The Church of St. George (Rečane) was a small Serbian Orthodox Church, located in the village of Rečane, Kosovo. It belonged to the Diocese of Raška and Prizren of the Serbian Orthodox Church.

==History==

It is unknown exactly when the church was built, however a tombstone inscription on the floor of the church suggests that the church was built before 1370. The church plan and building method were built in line with the Serbo-Byzantine style of architecture, a style common in the 14th century. It is purported that the church was commissioned in the name of an unknown Serbian military vojvoda who was buried on the church grounds. This is further supported by the fact that the church was consecrated in the name of Saint George, a highly venerated saint among the Serbian military nobility at the time. Two restoration works were completed in the 20th century, one in 1926 and another from 1956 to 1960. In 1953, the church was classified as a cultural monument and placed under state protection.

==Structure==

The church was small in size, consisting of a reduced cross-in-square layout with three bays and a dome. The façade was rendered in stone with added brickwork and ceramoplastic elements in the upper sections.

==Frescoes==

Despite being small in size, the church was notable for its frescoes and architecture.
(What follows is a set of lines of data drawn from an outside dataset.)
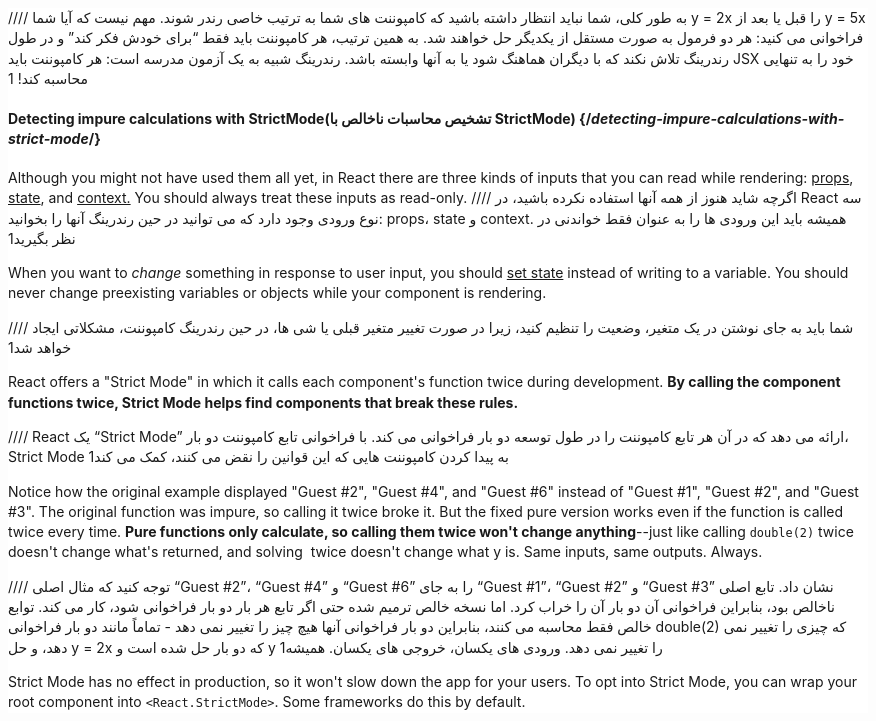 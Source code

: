 ////
به طور کلی، شما نباید انتظار داشته باشید که کامپوننت های شما به ترتیب خاصی رندر شوند. مهم نیست که آیا شما y = 2x را قبل یا بعد از y = 5x فراخوانی می کنید: هر دو فرمول به صورت مستقل از یکدیگر حل خواهند شد. به همین ترتیب، هر کامپوننت باید فقط “برای خودش فکر کند” و در طول رندرینگ تلاش نکند که با دیگران هماهنگ شود یا به آنها وابسته باشد. رندرینگ شبیه به یک آزمون مدرسه است: هر کامپوننت باید JSX خود را به تنهایی محاسبه کند! 1

<DeepDive>

#### Detecting impure calculations with StrictMode(تشخیص محاسبات ناخالص با StrictMode) {/*detecting-impure-calculations-with-strict-mode*/}

Although you might not have used them all yet, in React there are three kinds of inputs that you can read while rendering: [props](/learn/passing-props-to-a-component), [state](/learn/state-a-components-memory), and [context.](/learn/passing-data-deeply-with-context) You should always treat these 
inputs as read-only.
////
اگرچه شاید هنوز از همه آنها استفاده نکرده باشید، در React سه نوع ورودی وجود دارد که می توانید در حین رندرینگ آنها را بخوانید: props، state و context. همیشه باید این ورودی ها را به عنوان فقط خواندنی در نظر بگیرید1

When you want to *change* something in response to user input, you should [set state](/learn/state-a-components-memory) instead of writing to a variable. You should never change preexisting variables or objects while your component is rendering.

////
شما باید به جای نوشتن در یک متغیر، وضعیت را تنظیم کنید، زیرا در صورت تغییر متغیر قبلی یا شی ها، در حین رندرینگ کامپوننت، مشکلاتی ایجاد خواهد شد1

React offers a "Strict Mode" in which it calls each component's function twice during development. **By calling the component functions twice, Strict Mode helps find components that break these rules.**

////
React یک “Strict Mode” ارائه می دهد که در آن هر تابع کامپوننت را در طول توسعه دو بار فراخوانی می کند. با فراخوانی تابع کامپوننت دو بار، Strict Mode به پیدا کردن کامپوننت هایی که این قوانین را نقض می کنند، کمک می کند1

Notice how the original example displayed "Guest #2", "Guest #4", and "Guest #6" instead of "Guest #1", "Guest #2", and "Guest #3". The original function was impure, so calling it twice broke it. But the fixed pure version works even if the function is called twice every time. **Pure functions only calculate, so calling them twice won't change anything**--just like calling `double(2)` twice doesn't change what's returned, and solving <Math><MathI>y</MathI> = 2<MathI>x</MathI></Math> twice doesn't change what <MathI>y</MathI> is. Same inputs, same outputs. Always.

////
توجه کنید که مثال اصلی “Guest #2”، “Guest #4” و “Guest #6” را به جای “Guest #1”، “Guest #2” و “Guest #3” نشان داد. تابع اصلی ناخالص بود، بنابراین فراخوانی آن دو بار آن را خراب کرد. اما نسخه خالص ترمیم شده حتی اگر تابع هر بار دو بار فراخوانی شود، کار می کند. توابع خالص فقط محاسبه می کنند، بنابراین دو بار فراخوانی آنها هیچ چیز را تغییر نمی دهد - تماماً مانند دو بار فراخوانی double(2) که چیزی را تغییر نمی دهد، و حل y = 2x که دو بار حل شده است و y را تغییر نمی دهد. ورودی های یکسان، خروجی های یکسان. همیشه1

Strict Mode has no effect in production, so it won't slow down the app for your users. To opt into Strict Mode, you can wrap your root component into `<React.StrictMode>`. Some frameworks do this by default.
The frescoes had a recurring theme of military saints. However, the placement of frescoes and choice of saints were in line with those depicted in other churches from the same time period. The life of St George was depicted in the second zone of the western bay. This included his life before martyrdom, discussions with his father, the destruction of gold and silver idols and, him giving his wealth away. The frescoes were painted by two painters in the 14th century, however evidence of fire damage was noted which impacted the visual appearance of the frescoes to a minor degree.

== Destruction ==

In 1999, following the arrival of KFOR troops after the end of the Kosovo War, the church was burned and later completely demolished with explosives by extremist Kosovo Albanians. A collection of both black and white and colour photographs of the church frescoes and building was collected in the 1980s. The collection serves as the only evidence of the church existing.